ACTION ITEM:
Retype the records word for word. Skip every image.

SOURCE MATERIAL:
+-------+
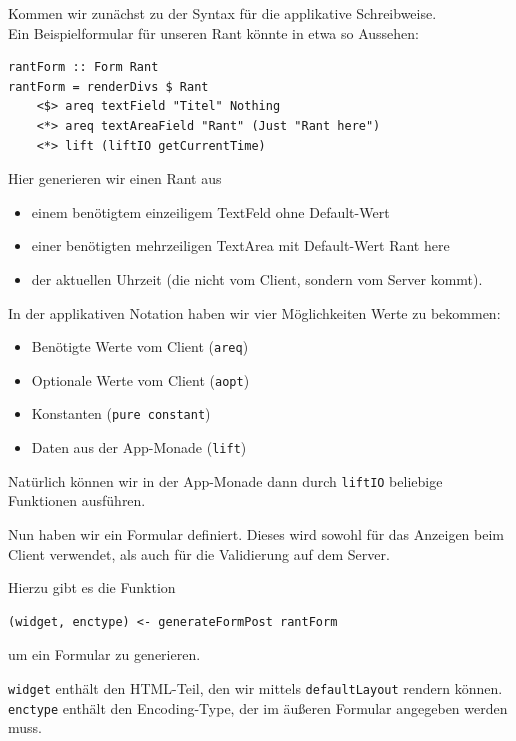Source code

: \documentclass{beamer}
\begin{document}
\begin{frame}[fragile]
Kommen wir zunächst zu der Syntax für die applikative Schreibweise.\\\pause
Ein Beispielformular für unseren Rant könnte in etwa so Aussehen:
\begin{verbatim}
rantForm :: Form Rant
rantForm = renderDivs $ Rant
    <$> areq textField "Titel" Nothing
    <*> areq textAreaField "Rant" (Just "Rant here")
    <*> lift (liftIO getCurrentTime)
\end{verbatim}
\pause
Hier generieren wir einen Rant aus
\begin{itemize}
 \item einem benötigtem einzeiligem TextFeld ohne Default-Wert
 \item einer benötigten mehrzeiligen TextArea mit Default-Wert \glqq Rant here\grqq
 \item der aktuellen Uhrzeit (die nicht vom Client, sondern vom Server kommt).
\end{itemize}
\end{frame}

\begin{frame}[fragile]
In der applikativen Notation haben wir vier Möglichkeiten Werte zu bekommen:\pause
\begin{itemize}
 \item Benötigte Werte vom Client (\texttt{areq})
 \pause
 \item Optionale Werte vom Client (\texttt{aopt})
 \pause
 \item Konstanten (\texttt{pure constant})
 \pause
 \item Daten aus der App-Monade (\texttt{lift})
 \pause
\end{itemize}
\bigskip

Natürlich können wir in der App-Monade dann durch \texttt{liftIO} beliebige Funktionen ausführen.
\end{frame}

\begin{frame}[fragile]
Nun haben wir ein Formular definiert. Dieses wird sowohl für das Anzeigen beim Client verwendet, als auch für die Validierung auf dem Server.\\\par\pause

Hierzu gibt es die Funktion
\begin{verbatim}
(widget, enctype) <- generateFormPost rantForm
\end{verbatim}
um ein Formular zu generieren.\pause \\
\bigskip

\texttt{widget} enthält den HTML-Teil, den wir mittels \texttt{defaultLayout} rendern können. \texttt{enctype} enthält den Encoding-Type, der im äußeren Formular angegeben werden muss.
\end{frame}
\end{document}
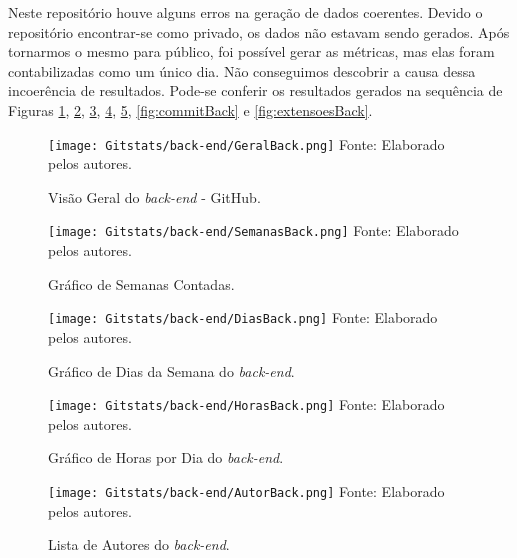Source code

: \documentclass[
    12pt,               %
    openright,          %
    oneside,
    a4paper,            %
    BIBLATEX,           %
    TODO,               %
    english,            %
    brazil              %
    ]{ifsp-spo-inf-ctds}
\begin{document}
        Neste repositório houve alguns erros na geração de dados coerentes. Devido o repositório encontrar-se como privado, os dados não estavam sendo gerados. Após tornarmos o mesmo para público, foi possível gerar as métricas, mas elas foram contabilizadas como um único dia. Não conseguimos descobrir a causa dessa incoerência de resultados. 
        Pode-se conferir os resultados gerados na sequência de Figuras \ref{fig:geralBack}, \ref{fig:semanasBack}, \ref{fig:diasBack}, \ref{fig:HorasBack}, \ref{fig:AutorBack}, \ref{fig:commitBack} e \ref{fig:extensoesBack}.

            \begin{figure}[H]
                \centering
                \caption{Visão Geral do \emph{back-end} - GitHub.}
                \texttt{[image: Gitstats/back-end/GeralBack.png]}
                {\footnotesize Fonte: Elaborado pelos autores.}
                \label{fig:geralBack}
            \end{figure} 


            \begin{figure}[H]
                \centering
                \caption{Gráfico de Semanas Contadas.}
                \texttt{[image: Gitstats/back-end/SemanasBack.png]}
                {\footnotesize Fonte: Elaborado pelos autores.}
                \label{fig:semanasBack}
            \end{figure}   

            \begin{figure}[H]
                \centering
                \caption{Gráfico de Dias da Semana do \emph{back-end}.}
                \texttt{[image: Gitstats/back-end/DiasBack.png]}
                {\footnotesize Fonte: Elaborado pelos autores.}
                \label{fig:diasBack}
            \end{figure}

            \begin{figure}[H]
                \centering
                \caption{Gráfico de Horas por Dia do \emph{back-end}.}
                \texttt{[image: Gitstats/back-end/HorasBack.png]}
                {\footnotesize Fonte: Elaborado pelos autores.}
                \label{fig:HorasBack}
            \end{figure} 

            \begin{figure}[H]
                \centering
                \caption{Lista de Autores do \emph{back-end}.}
                \texttt{[image: Gitstats/back-end/AutorBack.png]}
                {\footnotesize Fonte: Elaborado pelos autores.}
                \label{fig:AutorBack}
            \end{figure}
            
\end{document}
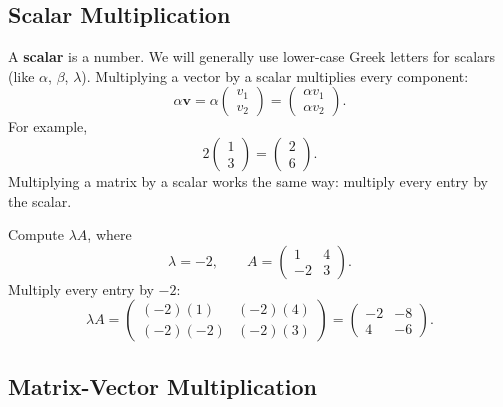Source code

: \documentclass[10pt,letterpaper]{article}
\begin{document}
\subsection{Scalar Multiplication}

A \textbf{scalar} is a number. We will generally use
lower-case Greek letters for scalars (like
$\alpha$, $\beta$, $\lambda$).
Multiplying a vector by a scalar multiplies every component:
\[
\alpha\mathbf{v}
=
\alpha
\begin{pmatrix}
v_1\\v_2
\end{pmatrix}
=
\begin{pmatrix}
\alpha v_1\\\alpha v_2
\end{pmatrix}.
\]
For example,
\[
2\begin{pmatrix}1\\3\end{pmatrix}
=
\begin{pmatrix}2\\6\end{pmatrix}.
\]
Multiplying a matrix by a scalar works the same way:
multiply every entry by the scalar.

\begin{example}[3]{
Compute $\lambda A$, where
\[
\lambda=-2,
\qquad
A=
\begin{pmatrix}
1&4\\
-2&3
\end{pmatrix}.
\]
}
Multiply every entry by $-2$:
\[
\lambda A
=
\begin{pmatrix}
(-2)(1)&(-2)(4)\\
(-2)(-2)&(-2)(3)
\end{pmatrix}
=
\boxed{
\begin{pmatrix}
-2&-8\\
4&-6
\end{pmatrix}.
}
\]
\end{example}

\subsection{Matrix-Vector Multiplication}
\end{document}
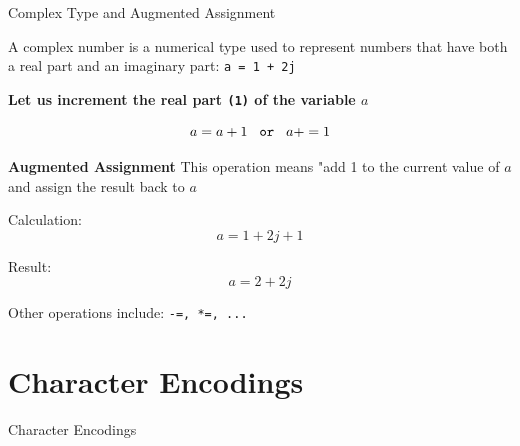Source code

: \documentclass[
	11pt, 
]{beamer}
\begin{document}

\begin{frame}[fragile]{Complex Type and Augmented Assignment} %

A complex number is a numerical type used to represent numbers that have both a real part and an imaginary part: \texttt{a = 1 + 2j}

\vspace{.1cm}

\textbf{Let us increment the real part \texttt{(1)} of the variable $a$}

\[
a = a + 1 \hspace{.3cm} \texttt{or} \hspace{.3cm} a+= 1
\]

\begin{exampleblock}{\textbf{Augmented Assignment}}
This operation means "add 1 to the current value of $a$ and assign the result back to $a$ 
\end{exampleblock}

\vspace{.12cm}

Calculation:
\[
a = 1 + 2j + 1
\]

Result:
\[
a = 2 + 2j
\]

Other operations include: \hspace{.1cm} \texttt{-=, *=, ...}

\end{frame}


\section{Character Encodings}
\begin{frame}{Character Encodings}





    
\end{frame}

\end{document}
+-------+
WRITTEN SOLUTION:
Source code

: \documentclass{beamer}
\begin{document}
\begin{frame}[fragile]
Kommen wir zunächst zu der Syntax für die applikative Schreibweise.\\\pause
Ein Beispielformular für unseren Rant könnte in etwa so Aussehen:
\begin{verbatim}
rantForm :: Form Rant
rantForm = renderDivs $ Rant
    <$> areq textField "Titel" Nothing
    <*> areq textAreaField "Rant" (Just "Rant here")
    <*> lift (liftIO getCurrentTime)
\end{verbatim}
\pause
Hier generieren wir einen Rant aus
\begin{itemize}
 \item einem benötigtem einzeiligem TextFeld ohne Default-Wert
 \item einer benötigten mehrzeiligen TextArea mit Default-Wert \glqq Rant here\grqq
 \item der aktuellen Uhrzeit (die nicht vom Client, sondern vom Server kommt).
\end{itemize}
\end{frame}

\begin{frame}[fragile]
In der applikativen Notation haben wir vier Möglichkeiten Werte zu bekommen:\pause
\begin{itemize}
 \item Benötigte Werte vom Client (\texttt{areq})
 \pause
 \item Optionale Werte vom Client (\texttt{aopt})
 \pause
 \item Konstanten (\texttt{pure constant})
 \pause
 \item Daten aus der App-Monade (\texttt{lift})
 \pause
\end{itemize}
\bigskip

Natürlich können wir in der App-Monade dann durch \texttt{liftIO} beliebige Funktionen ausführen.
\end{frame}

\begin{frame}[fragile]
Nun haben wir ein Formular definiert. Dieses wird sowohl für das Anzeigen beim Client verwendet, als auch für die Validierung auf dem Server.\\\par\pause

Hierzu gibt es die Funktion
\begin{verbatim}
(widget, enctype) <- generateFormPost rantForm
\end{verbatim}
um ein Formular zu generieren.\pause \\
\bigskip

\texttt{widget} enthält den HTML-Teil, den wir mittels \texttt{defaultLayout} rendern können. \texttt{enctype} enthält den Encoding-Type, der im äußeren Formular angegeben werden muss.
\end{frame}
\end{document}
Source code

: \documentclass[
    12pt,               %
    openright,          %
    oneside,
    a4paper,            %
    BIBLATEX,           %
    TODO,               %
    english,            %
    brazil              %
    ]{ifsp-spo-inf-ctds}
\begin{document}
        Neste repositório houve alguns erros na geração de dados coerentes. Devido o repositório encontrar-se como privado, os dados não estavam sendo gerados. Após tornarmos o mesmo para público, foi possível gerar as métricas, mas elas foram contabilizadas como um único dia. Não conseguimos descobrir a causa dessa incoerência de resultados. 
        Pode-se conferir os resultados gerados na sequência de Figuras \ref{fig:geralBack}, \ref{fig:semanasBack}, \ref{fig:diasBack}, \ref{fig:HorasBack}, \ref{fig:AutorBack}, \ref{fig:commitBack} e \ref{fig:extensoesBack}.

            \begin{figure}[H]
                \centering
                \caption{Visão Geral do \emph{back-end} - GitHub.}
                \texttt{[image: Gitstats/back-end/GeralBack.png]}
                {\footnotesize Fonte: Elaborado pelos autores.}
                \label{fig:geralBack}
            \end{figure} 


            \begin{figure}[H]
                \centering
                \caption{Gráfico de Semanas Contadas.}
                \texttt{[image: Gitstats/back-end/SemanasBack.png]}
                {\footnotesize Fonte: Elaborado pelos autores.}
                \label{fig:semanasBack}
            \end{figure}   

            \begin{figure}[H]
                \centering
                \caption{Gráfico de Dias da Semana do \emph{back-end}.}
                \texttt{[image: Gitstats/back-end/DiasBack.png]}
                {\footnotesize Fonte: Elaborado pelos autores.}
                \label{fig:diasBack}
            \end{figure}

            \begin{figure}[H]
                \centering
                \caption{Gráfico de Horas por Dia do \emph{back-end}.}
                \texttt{[image: Gitstats/back-end/HorasBack.png]}
                {\footnotesize Fonte: Elaborado pelos autores.}
                \label{fig:HorasBack}
            \end{figure} 

            \begin{figure}[H]
                \centering
                \caption{Lista de Autores do \emph{back-end}.}
                \texttt{[image: Gitstats/back-end/AutorBack.png]}
                {\footnotesize Fonte: Elaborado pelos autores.}
                \label{fig:AutorBack}
            \end{figure}
            
\end{document}
Source code

: \documentclass[10pt,letterpaper]{article}
\begin{document}
\subsection{Scalar Multiplication}

A \textbf{scalar} is a number. We will generally use
lower-case Greek letters for scalars (like
$\alpha$, $\beta$, $\lambda$).
Multiplying a vector by a scalar multiplies every component:
\[
\alpha\mathbf{v}
=
\alpha
\begin{pmatrix}
v_1\\v_2
\end{pmatrix}
=
\begin{pmatrix}
\alpha v_1\\\alpha v_2
\end{pmatrix}.
\]
For example,
\[
2\begin{pmatrix}1\\3\end{pmatrix}
=
\begin{pmatrix}2\\6\end{pmatrix}.
\]
Multiplying a matrix by a scalar works the same way:
multiply every entry by the scalar.

\begin{example}[3]{
Compute $\lambda A$, where
\[
\lambda=-2,
\qquad
A=
\begin{pmatrix}
1&4\\
-2&3
\end{pmatrix}.
\]
}
Multiply every entry by $-2$:
\[
\lambda A
=
\begin{pmatrix}
(-2)(1)&(-2)(4)\\
(-2)(-2)&(-2)(3)
\end{pmatrix}
=
\boxed{
\begin{pmatrix}
-2&-8\\
4&-6
\end{pmatrix}.
}
\]
\end{example}

\subsection{Matrix-Vector Multiplication}
\end{document}
Source code

: \documentclass[
	11pt, 
]{beamer}
\begin{document}

\begin{frame}[fragile]{Complex Type and Augmented Assignment} %

A complex number is a numerical type used to represent numbers that have both a real part and an imaginary part: \texttt{a = 1 + 2j}

\vspace{.1cm}

\textbf{Let us increment the real part \texttt{(1)} of the variable $a$}

\[
a = a + 1 \hspace{.3cm} \texttt{or} \hspace{.3cm} a+= 1
\]

\begin{exampleblock}{\textbf{Augmented Assignment}}
This operation means "add 1 to the current value of $a$ and assign the result back to $a$ 
\end{exampleblock}

\vspace{.12cm}

Calculation:
\[
a = 1 + 2j + 1
\]

Result:
\[
a = 2 + 2j
\]

Other operations include: \hspace{.1cm} \texttt{-=, *=, ...}

\end{frame}


\section{Character Encodings}
\begin{frame}{Character Encodings}





    
\end{frame}

\end{document}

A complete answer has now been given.